The festival guide recommends DC Shorts’ Showcase 16 for viewers over 18, but its surfeit of naked flesh feels incidental, not prurient. Yes, there is naughty action onscreen (the gay-porn documentary, however, is not the one that shows erect cocks), but the topic really worth discussing—stay with me here—-is craft. The films about total strangers are the easiest to buy into, probably because the actors are unburdened with imagining the backstory of a relationship. The one about farting is a bit sadistic, so any thrill comes in watching the two leads work around the material. The jokey stuff, meanwhile, cannot hide its professional aspirations, and the two foreign-language entries are patently upscale, natch.

Victorita, Victorita (pictured above): Starts with a regular fuck and turns into a literary mindfuck, in a Skinemax-meets-Almodóvar kind of way.

Love in Our Time: If you’re not immediately turned off by the idea of watching the morning-after chatter of two millennials, there’s respectable chemistry here. Less exposition in the dialogue would’ve been nice, though.

Food Porn and By the Fireside with Larry: The Zimlet: Larry, the demented and mustachioed lead character in both, is funnier when he’s not actually talking.
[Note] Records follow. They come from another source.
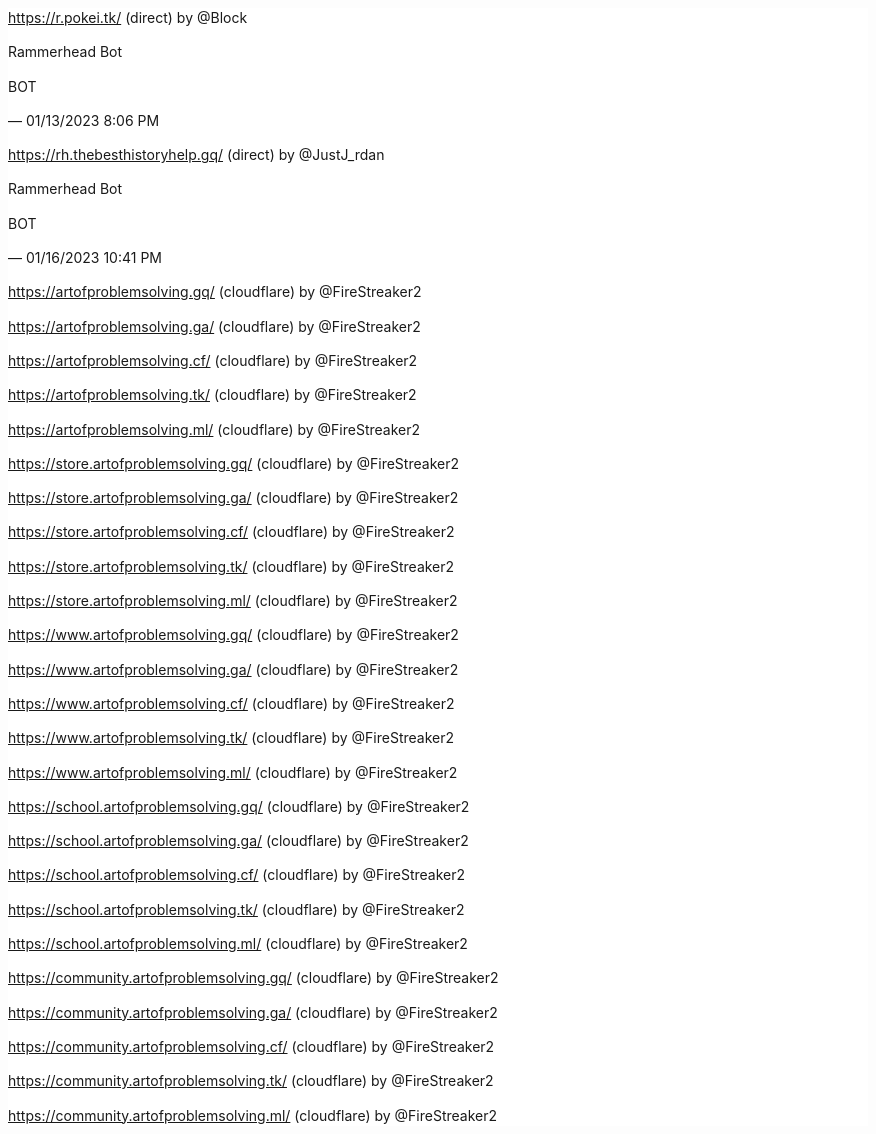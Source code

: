 https://r.pokei.tk/ (direct) by @Block

Rammerhead Bot

BOT

 — 01/13/2023 8:06 PM

https://rh.thebesthistoryhelp.gq/ (direct) by @JustJ_rdan

Rammerhead Bot

BOT

 — 01/16/2023 10:41 PM

https://artofproblemsolving.gq/ (cloudflare) by @FireStreaker2

https://artofproblemsolving.ga/ (cloudflare) by @FireStreaker2

https://artofproblemsolving.cf/ (cloudflare) by @FireStreaker2

https://artofproblemsolving.tk/ (cloudflare) by @FireStreaker2

https://artofproblemsolving.ml/ (cloudflare) by @FireStreaker2

https://store.artofproblemsolving.gq/ (cloudflare) by @FireStreaker2

https://store.artofproblemsolving.ga/ (cloudflare) by @FireStreaker2

https://store.artofproblemsolving.cf/ (cloudflare) by @FireStreaker2

https://store.artofproblemsolving.tk/ (cloudflare) by @FireStreaker2

https://store.artofproblemsolving.ml/ (cloudflare) by @FireStreaker2

https://www.artofproblemsolving.gq/ (cloudflare) by @FireStreaker2

https://www.artofproblemsolving.ga/ (cloudflare) by @FireStreaker2

https://www.artofproblemsolving.cf/ (cloudflare) by @FireStreaker2

https://www.artofproblemsolving.tk/ (cloudflare) by @FireStreaker2

https://www.artofproblemsolving.ml/ (cloudflare) by @FireStreaker2

https://school.artofproblemsolving.gq/ (cloudflare) by @FireStreaker2

https://school.artofproblemsolving.ga/ (cloudflare) by @FireStreaker2

https://school.artofproblemsolving.cf/ (cloudflare) by @FireStreaker2

https://school.artofproblemsolving.tk/ (cloudflare) by @FireStreaker2

https://school.artofproblemsolving.ml/ (cloudflare) by @FireStreaker2

https://community.artofproblemsolving.gq/ (cloudflare) by @FireStreaker2

https://community.artofproblemsolving.ga/ (cloudflare) by @FireStreaker2

https://community.artofproblemsolving.cf/ (cloudflare) by @FireStreaker2

https://community.artofproblemsolving.tk/ (cloudflare) by @FireStreaker2

https://community.artofproblemsolving.ml/ (cloudflare) by @FireStreaker2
Flo: Documentaries about photographers should put a premium on cinematography. This one—-about New York’s Flo Fox—-does not.

Gay 4 Pay: Key fact: If you’re not gay, it’s easier to convincingly do gay porn if you’re a bottom.

Scent of a Woman: Lactose intolerance! Was this an advertising pitch that nobody wanted, but that somebody felt compelled to film anyway? I was disappointed by the sound design on some of the farts.

Come Clean: A convincing conversation between two English pill-popping partiers who end up naked in a tub.

Il Neige Sur Acapulco (Snow Over Acapulco): French people with too much cocaine: no more interesting than other people with too much cocaine. Perhaps that’s the point.